TASK PROMPT: Filter the records for lines holding the string "Power".

=-=-=

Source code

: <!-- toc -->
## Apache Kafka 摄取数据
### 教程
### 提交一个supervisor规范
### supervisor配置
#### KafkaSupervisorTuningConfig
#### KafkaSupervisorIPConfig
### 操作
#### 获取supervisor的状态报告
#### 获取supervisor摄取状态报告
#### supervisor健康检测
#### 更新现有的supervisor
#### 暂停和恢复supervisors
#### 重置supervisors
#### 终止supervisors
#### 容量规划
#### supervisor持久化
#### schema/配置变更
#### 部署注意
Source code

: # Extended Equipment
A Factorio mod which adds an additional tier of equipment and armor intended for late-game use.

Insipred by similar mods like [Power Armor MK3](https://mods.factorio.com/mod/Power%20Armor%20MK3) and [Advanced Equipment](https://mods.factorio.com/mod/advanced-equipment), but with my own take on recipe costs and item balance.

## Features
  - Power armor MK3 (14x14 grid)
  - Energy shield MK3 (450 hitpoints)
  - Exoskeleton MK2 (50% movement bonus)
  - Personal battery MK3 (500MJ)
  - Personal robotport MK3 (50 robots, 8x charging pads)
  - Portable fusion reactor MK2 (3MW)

=-=-=

SOLUTION TO THIS PROBLEM:
Insipred by similar mods like [Power Armor MK3](https://mods.factorio.com/mod/Power%20Armor%20MK3) and [Advanced Equipment](https://mods.factorio.com/mod/advanced-equipment), but with my own take on recipe costs and item balance.
  - Power armor MK3 (14x14 grid)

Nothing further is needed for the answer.